Dataset entries:
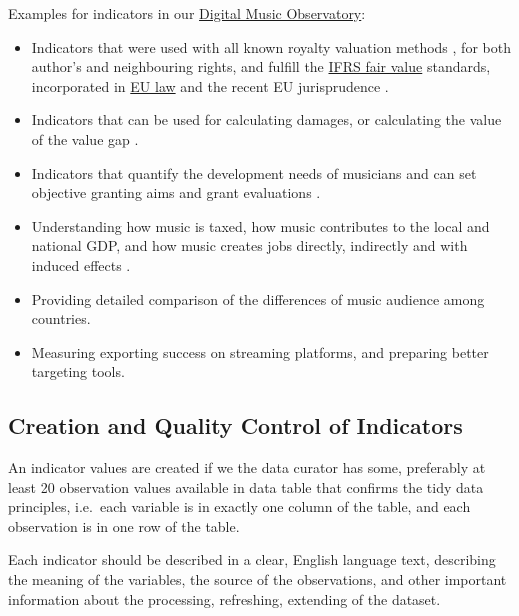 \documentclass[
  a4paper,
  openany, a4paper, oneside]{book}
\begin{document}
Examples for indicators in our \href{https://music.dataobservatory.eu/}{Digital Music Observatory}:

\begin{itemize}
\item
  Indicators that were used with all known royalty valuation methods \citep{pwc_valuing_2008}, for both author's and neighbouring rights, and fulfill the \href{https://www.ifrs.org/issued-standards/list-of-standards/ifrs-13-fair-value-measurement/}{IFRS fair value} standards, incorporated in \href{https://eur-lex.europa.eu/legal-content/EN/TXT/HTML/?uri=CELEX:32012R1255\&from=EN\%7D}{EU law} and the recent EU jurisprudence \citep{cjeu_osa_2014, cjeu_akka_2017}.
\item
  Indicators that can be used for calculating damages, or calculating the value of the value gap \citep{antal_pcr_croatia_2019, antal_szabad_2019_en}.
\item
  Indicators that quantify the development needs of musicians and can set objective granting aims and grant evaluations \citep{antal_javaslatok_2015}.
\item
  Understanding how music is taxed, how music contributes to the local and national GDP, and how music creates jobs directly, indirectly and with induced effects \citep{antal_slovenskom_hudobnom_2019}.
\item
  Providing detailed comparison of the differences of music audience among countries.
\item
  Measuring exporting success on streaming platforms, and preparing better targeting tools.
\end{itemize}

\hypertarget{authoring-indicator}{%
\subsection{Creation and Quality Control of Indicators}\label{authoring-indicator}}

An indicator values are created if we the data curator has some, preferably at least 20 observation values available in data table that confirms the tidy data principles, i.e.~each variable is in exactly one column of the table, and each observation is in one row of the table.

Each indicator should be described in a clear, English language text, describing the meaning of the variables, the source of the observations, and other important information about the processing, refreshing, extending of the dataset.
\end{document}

==

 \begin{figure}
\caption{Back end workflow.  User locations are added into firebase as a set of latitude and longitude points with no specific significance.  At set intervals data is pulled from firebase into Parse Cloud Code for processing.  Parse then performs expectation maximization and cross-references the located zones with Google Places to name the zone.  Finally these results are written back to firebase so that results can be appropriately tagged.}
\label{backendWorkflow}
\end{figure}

...

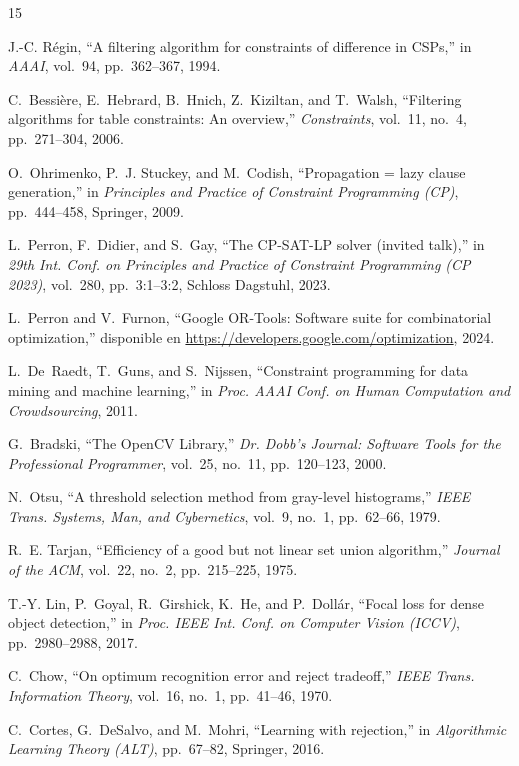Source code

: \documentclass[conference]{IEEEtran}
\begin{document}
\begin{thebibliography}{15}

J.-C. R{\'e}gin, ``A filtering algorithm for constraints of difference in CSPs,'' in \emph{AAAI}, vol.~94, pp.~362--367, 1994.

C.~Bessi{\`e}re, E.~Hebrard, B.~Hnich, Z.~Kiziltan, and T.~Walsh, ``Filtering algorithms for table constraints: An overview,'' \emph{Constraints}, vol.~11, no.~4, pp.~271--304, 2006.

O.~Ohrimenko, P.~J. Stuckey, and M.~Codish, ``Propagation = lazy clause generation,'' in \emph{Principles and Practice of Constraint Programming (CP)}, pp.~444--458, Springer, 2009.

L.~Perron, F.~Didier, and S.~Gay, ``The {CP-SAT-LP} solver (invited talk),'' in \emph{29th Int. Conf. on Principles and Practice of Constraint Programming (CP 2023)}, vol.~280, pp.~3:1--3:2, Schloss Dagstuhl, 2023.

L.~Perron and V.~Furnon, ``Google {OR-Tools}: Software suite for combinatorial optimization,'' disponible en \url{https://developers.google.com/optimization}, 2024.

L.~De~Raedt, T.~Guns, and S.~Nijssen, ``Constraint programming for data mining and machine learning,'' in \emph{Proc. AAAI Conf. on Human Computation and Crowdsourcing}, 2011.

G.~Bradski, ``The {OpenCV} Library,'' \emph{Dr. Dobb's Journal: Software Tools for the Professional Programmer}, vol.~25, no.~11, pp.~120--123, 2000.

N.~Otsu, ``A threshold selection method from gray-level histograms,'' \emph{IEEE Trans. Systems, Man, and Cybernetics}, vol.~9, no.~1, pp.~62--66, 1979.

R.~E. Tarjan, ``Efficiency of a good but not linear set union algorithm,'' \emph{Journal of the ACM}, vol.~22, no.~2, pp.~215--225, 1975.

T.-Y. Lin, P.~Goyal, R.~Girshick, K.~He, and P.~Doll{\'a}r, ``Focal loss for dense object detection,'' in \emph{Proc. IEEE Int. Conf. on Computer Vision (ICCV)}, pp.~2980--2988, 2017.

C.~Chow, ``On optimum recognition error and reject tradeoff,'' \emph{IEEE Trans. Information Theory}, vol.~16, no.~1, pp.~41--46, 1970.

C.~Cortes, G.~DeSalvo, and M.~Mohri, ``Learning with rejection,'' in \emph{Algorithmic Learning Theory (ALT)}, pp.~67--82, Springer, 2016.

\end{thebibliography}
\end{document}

Exercise directions:
Which lines above carry the string "authoring"? Copy those lines.

Response to this task:
\hypertarget{authoring-indicator}{%
\subsection{Creation and Quality Control of Indicators}\label{authoring-indicator}}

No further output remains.